**WHAT YOU HAVE TO DO:** Reproduce each line from the first in the data through the line that contains "- If a server" exactly; give nothing else.

───── PROVIDED RECORDS

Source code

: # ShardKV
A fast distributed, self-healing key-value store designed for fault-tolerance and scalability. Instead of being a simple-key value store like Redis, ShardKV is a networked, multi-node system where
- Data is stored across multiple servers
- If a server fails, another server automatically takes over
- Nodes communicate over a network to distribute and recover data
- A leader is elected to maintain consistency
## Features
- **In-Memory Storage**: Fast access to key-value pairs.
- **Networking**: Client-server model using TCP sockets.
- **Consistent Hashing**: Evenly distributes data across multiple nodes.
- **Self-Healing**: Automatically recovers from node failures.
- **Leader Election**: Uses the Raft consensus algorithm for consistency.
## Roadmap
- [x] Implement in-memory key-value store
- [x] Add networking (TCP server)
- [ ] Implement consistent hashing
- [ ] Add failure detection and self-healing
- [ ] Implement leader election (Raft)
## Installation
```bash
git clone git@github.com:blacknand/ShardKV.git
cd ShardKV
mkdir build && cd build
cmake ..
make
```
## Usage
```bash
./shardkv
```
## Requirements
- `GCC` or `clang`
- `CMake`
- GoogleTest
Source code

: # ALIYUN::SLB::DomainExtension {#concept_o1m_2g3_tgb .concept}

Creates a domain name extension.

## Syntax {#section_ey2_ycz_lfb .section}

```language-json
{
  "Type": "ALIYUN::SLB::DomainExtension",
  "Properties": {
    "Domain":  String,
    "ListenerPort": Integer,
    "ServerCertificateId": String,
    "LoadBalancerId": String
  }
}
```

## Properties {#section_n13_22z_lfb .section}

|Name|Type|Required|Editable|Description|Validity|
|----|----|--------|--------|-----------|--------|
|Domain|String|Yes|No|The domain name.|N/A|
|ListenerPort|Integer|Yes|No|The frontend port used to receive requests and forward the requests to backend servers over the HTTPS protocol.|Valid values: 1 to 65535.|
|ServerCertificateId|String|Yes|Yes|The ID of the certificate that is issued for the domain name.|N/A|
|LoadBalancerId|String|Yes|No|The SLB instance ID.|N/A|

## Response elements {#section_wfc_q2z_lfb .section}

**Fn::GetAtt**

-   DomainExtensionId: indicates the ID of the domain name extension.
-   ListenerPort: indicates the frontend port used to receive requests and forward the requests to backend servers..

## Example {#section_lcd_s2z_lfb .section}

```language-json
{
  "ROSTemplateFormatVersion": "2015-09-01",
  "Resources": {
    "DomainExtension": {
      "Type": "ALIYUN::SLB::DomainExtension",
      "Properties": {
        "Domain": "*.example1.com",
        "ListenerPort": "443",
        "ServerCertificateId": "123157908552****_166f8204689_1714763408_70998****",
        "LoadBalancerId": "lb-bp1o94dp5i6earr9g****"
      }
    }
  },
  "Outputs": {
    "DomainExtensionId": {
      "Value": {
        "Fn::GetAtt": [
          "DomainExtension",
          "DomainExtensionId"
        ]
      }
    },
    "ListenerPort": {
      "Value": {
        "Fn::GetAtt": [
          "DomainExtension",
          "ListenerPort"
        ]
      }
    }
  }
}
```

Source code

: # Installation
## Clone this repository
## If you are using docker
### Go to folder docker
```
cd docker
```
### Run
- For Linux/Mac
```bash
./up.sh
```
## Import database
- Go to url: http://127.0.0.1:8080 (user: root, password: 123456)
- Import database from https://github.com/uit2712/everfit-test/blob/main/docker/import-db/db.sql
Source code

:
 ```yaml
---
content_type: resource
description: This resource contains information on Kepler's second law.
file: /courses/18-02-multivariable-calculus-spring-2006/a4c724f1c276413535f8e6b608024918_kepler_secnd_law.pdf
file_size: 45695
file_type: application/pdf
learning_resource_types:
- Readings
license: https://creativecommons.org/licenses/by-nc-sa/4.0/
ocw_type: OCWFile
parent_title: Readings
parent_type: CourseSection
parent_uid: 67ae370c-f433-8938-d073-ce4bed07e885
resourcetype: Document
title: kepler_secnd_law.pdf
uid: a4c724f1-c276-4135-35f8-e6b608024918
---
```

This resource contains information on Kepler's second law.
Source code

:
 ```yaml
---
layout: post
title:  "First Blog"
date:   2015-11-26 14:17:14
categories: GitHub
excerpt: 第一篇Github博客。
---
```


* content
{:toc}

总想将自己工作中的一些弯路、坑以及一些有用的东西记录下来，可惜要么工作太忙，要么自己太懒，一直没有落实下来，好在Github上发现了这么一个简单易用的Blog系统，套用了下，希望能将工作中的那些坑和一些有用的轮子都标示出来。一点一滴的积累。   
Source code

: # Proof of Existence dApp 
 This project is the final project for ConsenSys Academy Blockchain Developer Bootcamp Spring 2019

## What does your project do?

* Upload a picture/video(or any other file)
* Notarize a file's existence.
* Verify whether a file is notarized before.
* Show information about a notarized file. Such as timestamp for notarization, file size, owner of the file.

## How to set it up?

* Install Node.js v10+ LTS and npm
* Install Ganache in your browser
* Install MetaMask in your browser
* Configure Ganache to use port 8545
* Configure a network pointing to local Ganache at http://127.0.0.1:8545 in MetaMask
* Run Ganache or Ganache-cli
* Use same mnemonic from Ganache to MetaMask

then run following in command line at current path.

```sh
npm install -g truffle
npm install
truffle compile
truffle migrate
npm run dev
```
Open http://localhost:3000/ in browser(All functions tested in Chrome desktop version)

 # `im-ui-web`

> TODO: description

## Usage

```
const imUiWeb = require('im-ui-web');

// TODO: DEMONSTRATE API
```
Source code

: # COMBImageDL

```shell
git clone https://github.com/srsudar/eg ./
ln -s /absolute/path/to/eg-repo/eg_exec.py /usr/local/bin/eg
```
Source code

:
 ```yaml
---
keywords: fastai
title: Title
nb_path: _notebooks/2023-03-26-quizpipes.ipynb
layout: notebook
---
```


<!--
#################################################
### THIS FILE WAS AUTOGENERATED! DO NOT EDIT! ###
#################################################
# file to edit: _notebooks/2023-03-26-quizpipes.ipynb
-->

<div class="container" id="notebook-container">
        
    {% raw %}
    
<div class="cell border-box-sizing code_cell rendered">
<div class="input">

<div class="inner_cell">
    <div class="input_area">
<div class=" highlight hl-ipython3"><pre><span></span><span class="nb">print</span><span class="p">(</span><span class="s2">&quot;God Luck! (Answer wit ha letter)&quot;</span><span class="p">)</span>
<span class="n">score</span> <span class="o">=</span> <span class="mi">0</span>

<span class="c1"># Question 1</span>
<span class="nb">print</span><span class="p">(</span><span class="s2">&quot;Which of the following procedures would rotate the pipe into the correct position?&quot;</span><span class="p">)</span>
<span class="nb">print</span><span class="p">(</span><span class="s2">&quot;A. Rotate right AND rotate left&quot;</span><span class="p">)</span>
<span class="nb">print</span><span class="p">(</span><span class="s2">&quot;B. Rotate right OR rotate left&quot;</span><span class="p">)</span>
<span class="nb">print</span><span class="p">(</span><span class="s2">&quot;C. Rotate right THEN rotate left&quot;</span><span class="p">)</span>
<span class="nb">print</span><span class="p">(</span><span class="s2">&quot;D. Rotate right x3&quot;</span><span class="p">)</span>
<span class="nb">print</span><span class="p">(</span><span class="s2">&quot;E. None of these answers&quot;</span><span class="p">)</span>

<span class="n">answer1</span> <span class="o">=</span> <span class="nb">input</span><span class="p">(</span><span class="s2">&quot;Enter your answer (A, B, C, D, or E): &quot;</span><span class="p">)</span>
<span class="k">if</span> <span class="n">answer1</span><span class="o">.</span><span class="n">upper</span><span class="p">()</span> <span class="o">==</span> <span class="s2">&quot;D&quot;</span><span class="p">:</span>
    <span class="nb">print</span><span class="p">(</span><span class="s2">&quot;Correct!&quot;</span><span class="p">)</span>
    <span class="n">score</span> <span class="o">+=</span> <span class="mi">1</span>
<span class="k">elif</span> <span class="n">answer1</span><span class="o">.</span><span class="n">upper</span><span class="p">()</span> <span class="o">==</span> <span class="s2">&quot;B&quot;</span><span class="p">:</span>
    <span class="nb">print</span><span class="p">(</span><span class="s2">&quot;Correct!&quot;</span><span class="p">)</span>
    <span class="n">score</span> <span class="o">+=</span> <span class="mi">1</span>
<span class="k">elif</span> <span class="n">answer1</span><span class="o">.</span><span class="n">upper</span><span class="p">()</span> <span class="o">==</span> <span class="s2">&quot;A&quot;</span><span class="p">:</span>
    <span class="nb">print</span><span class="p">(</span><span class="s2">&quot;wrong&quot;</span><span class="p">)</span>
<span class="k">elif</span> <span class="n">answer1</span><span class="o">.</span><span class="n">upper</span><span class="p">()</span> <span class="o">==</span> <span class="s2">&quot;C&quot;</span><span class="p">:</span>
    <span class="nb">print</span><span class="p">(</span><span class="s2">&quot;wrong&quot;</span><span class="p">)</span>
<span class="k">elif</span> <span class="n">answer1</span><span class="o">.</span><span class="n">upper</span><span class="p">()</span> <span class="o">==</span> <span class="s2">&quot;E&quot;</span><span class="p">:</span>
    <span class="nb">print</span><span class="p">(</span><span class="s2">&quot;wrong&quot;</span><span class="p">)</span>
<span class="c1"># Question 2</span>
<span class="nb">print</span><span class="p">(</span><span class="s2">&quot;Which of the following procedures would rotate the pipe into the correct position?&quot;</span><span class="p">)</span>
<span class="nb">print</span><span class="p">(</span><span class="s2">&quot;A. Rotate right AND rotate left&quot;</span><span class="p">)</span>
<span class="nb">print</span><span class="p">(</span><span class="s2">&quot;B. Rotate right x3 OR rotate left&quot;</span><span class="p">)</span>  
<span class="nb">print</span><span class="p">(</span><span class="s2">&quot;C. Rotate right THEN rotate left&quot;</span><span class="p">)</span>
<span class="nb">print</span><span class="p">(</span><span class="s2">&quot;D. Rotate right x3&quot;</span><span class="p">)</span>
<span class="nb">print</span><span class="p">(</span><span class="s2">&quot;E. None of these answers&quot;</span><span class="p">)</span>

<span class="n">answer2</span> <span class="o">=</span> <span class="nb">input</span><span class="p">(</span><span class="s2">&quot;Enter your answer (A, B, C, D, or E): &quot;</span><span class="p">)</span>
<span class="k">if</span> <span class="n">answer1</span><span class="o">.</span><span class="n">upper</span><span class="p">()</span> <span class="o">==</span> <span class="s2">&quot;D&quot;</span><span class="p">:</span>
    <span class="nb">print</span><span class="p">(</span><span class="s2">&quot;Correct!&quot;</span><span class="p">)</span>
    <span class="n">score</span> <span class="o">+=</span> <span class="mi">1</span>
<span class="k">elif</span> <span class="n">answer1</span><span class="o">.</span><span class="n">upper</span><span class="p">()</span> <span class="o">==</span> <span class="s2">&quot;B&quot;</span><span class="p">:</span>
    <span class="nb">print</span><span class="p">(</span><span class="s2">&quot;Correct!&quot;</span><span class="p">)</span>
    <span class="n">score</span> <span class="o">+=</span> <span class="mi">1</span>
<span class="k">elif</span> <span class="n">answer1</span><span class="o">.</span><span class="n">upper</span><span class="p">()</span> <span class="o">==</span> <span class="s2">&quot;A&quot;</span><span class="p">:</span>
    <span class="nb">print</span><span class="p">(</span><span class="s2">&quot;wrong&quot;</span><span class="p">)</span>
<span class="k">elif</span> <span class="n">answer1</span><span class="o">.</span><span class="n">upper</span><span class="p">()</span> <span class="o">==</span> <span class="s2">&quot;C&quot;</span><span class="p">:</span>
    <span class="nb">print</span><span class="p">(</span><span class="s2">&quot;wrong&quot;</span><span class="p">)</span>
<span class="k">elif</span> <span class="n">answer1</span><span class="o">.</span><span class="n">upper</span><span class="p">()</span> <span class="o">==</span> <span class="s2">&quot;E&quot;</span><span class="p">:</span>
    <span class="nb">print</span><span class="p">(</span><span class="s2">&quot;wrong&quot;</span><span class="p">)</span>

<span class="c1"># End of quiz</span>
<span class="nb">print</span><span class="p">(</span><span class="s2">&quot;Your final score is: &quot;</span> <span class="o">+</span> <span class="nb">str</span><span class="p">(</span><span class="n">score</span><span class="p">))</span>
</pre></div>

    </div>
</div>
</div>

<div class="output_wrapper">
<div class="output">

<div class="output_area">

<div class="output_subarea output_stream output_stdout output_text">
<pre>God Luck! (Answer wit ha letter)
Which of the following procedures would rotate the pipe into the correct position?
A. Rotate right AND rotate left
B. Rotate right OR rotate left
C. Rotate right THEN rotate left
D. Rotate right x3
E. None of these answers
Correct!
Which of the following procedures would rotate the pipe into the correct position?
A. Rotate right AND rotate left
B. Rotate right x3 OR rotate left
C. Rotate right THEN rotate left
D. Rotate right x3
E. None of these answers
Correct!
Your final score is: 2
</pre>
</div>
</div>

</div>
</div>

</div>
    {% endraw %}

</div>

──────────

**RESPONSE TO THIS TASK:**
Source code

: # ShardKV
A fast distributed, self-healing key-value store designed for fault-tolerance and scalability. Instead of being a simple-key value store like Redis, ShardKV is a networked, multi-node system where
- Data is stored across multiple servers
- If a server fails, another server automatically takes over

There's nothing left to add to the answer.